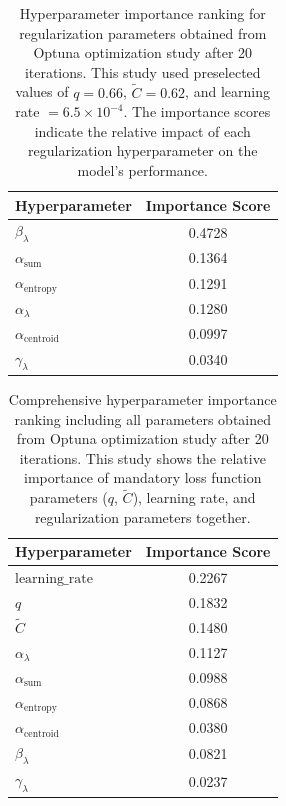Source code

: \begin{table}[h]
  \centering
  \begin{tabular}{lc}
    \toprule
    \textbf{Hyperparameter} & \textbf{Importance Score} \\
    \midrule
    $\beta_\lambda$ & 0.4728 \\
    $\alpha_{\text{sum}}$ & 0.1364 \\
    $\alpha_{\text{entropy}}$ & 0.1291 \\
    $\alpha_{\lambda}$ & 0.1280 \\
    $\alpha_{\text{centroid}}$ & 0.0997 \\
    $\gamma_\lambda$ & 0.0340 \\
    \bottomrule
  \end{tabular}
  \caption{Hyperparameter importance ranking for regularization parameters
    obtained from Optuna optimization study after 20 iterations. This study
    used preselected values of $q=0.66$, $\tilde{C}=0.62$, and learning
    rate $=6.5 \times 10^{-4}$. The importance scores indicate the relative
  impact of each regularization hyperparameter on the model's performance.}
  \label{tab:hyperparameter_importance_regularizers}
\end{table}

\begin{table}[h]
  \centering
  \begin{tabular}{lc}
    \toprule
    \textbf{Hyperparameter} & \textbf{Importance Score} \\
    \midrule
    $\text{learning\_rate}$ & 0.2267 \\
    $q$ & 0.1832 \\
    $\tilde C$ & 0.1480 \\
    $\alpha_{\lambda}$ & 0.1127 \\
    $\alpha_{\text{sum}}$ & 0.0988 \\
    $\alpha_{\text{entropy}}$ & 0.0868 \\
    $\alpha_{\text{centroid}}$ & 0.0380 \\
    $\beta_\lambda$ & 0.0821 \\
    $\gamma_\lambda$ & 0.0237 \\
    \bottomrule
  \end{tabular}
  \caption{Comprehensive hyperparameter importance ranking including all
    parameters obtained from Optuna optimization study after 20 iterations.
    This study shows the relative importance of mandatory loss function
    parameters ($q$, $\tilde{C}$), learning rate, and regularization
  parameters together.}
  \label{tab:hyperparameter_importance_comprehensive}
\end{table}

- [Your objective] Would you copy all of the data exactly? Keep the pictures out of it.

- [Exercise solution]
Source code

: \begin{table}[h]
  \centering
  \begin{tabular}{lc}
    \toprule
    \textbf{Hyperparameter} & \textbf{Importance Score} \\
    \midrule
    $\beta_\lambda$ & 0.4728 \\
    $\alpha_{\text{sum}}$ & 0.1364 \\
    $\alpha_{\text{entropy}}$ & 0.1291 \\
    $\alpha_{\lambda}$ & 0.1280 \\
    $\alpha_{\text{centroid}}$ & 0.0997 \\
    $\gamma_\lambda$ & 0.0340 \\
    \bottomrule
  \end{tabular}
  \caption{Hyperparameter importance ranking for regularization parameters
    obtained from Optuna optimization study after 20 iterations. This study
    used preselected values of $q=0.66$, $\tilde{C}=0.62$, and learning
    rate $=6.5 \times 10^{-4}$. The importance scores indicate the relative
  impact of each regularization hyperparameter on the model's performance.}
  \label{tab:hyperparameter_importance_regularizers}
\end{table}

\begin{table}[h]
  \centering
  \begin{tabular}{lc}
    \toprule
    \textbf{Hyperparameter} & \textbf{Importance Score} \\
    \midrule
    $\text{learning\_rate}$ & 0.2267 \\
    $q$ & 0.1832 \\
    $\tilde C$ & 0.1480 \\
    $\alpha_{\lambda}$ & 0.1127 \\
    $\alpha_{\text{sum}}$ & 0.0988 \\
    $\alpha_{\text{entropy}}$ & 0.0868 \\
    $\alpha_{\text{centroid}}$ & 0.0380 \\
    $\beta_\lambda$ & 0.0821 \\
    $\gamma_\lambda$ & 0.0237 \\
    \bottomrule
  \end{tabular}
  \caption{Comprehensive hyperparameter importance ranking including all
    parameters obtained from Optuna optimization study after 20 iterations.
    This study shows the relative importance of mandatory loss function
    parameters ($q$, $\tilde{C}$), learning rate, and regularization
  parameters together.}
  \label{tab:hyperparameter_importance_comprehensive}
\end{table}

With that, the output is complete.